----- Task material -----
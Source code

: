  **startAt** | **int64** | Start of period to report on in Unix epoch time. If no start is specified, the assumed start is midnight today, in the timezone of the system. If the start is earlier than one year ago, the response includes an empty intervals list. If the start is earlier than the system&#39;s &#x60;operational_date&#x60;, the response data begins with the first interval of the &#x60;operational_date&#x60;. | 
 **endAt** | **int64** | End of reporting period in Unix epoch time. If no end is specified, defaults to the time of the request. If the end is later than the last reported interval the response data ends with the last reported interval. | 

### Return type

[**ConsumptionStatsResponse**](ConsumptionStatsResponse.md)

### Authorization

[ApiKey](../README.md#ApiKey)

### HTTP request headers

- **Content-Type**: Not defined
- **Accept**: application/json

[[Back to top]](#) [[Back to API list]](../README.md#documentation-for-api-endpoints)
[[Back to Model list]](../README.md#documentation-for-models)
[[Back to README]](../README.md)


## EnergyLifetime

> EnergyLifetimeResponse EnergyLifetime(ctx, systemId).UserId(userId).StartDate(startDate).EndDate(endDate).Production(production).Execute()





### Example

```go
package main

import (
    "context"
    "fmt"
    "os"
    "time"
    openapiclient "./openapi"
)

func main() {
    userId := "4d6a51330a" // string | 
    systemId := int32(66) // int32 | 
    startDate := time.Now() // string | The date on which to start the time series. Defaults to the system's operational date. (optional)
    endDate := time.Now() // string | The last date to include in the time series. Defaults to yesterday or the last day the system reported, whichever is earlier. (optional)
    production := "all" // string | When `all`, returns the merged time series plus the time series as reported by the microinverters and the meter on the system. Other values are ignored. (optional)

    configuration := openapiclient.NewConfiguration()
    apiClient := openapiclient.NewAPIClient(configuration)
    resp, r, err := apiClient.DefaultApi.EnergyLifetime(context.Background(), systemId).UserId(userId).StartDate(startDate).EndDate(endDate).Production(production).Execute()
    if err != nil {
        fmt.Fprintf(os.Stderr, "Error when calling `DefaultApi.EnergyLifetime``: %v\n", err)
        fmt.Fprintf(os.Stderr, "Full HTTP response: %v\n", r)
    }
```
-----
----- Task material -----
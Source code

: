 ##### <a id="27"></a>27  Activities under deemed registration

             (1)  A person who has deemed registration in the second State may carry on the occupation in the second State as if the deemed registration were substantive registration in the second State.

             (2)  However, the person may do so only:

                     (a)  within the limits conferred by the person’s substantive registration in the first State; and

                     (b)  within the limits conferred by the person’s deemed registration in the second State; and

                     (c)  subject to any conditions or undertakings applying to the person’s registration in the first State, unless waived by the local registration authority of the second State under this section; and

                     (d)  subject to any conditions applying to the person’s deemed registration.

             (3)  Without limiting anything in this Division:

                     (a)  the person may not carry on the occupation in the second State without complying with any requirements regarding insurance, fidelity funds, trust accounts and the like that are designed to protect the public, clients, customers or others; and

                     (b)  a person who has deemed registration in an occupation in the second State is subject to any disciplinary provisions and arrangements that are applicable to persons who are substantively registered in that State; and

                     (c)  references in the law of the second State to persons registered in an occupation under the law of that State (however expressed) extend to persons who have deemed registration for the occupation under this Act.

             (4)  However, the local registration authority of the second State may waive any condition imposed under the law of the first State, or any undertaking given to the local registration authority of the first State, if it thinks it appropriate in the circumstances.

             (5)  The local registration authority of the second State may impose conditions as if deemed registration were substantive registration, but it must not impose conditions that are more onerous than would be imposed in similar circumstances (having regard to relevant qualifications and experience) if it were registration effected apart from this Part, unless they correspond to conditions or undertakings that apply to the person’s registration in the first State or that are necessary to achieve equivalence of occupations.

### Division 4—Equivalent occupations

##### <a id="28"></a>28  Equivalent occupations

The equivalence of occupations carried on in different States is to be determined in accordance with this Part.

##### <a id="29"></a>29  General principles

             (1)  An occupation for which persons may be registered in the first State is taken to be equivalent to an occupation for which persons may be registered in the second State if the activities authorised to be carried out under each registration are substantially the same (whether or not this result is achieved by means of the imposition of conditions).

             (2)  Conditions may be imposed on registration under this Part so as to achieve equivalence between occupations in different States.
-----
§ The task: Among the entries above, find the line with "(b)  within the" and the line with "(3)  Without limiting"; give again exactly these two lines and all lines between them.

§ Result below:
                     (b)  within the limits conferred by the person’s deemed registration in the second State; and

                     (c)  subject to any conditions or undertakings applying to the person’s registration in the first State, unless waived by the local registration authority of the second State under this section; and

                     (d)  subject to any conditions applying to the person’s deemed registration.

             (3)  Without limiting anything in this Division:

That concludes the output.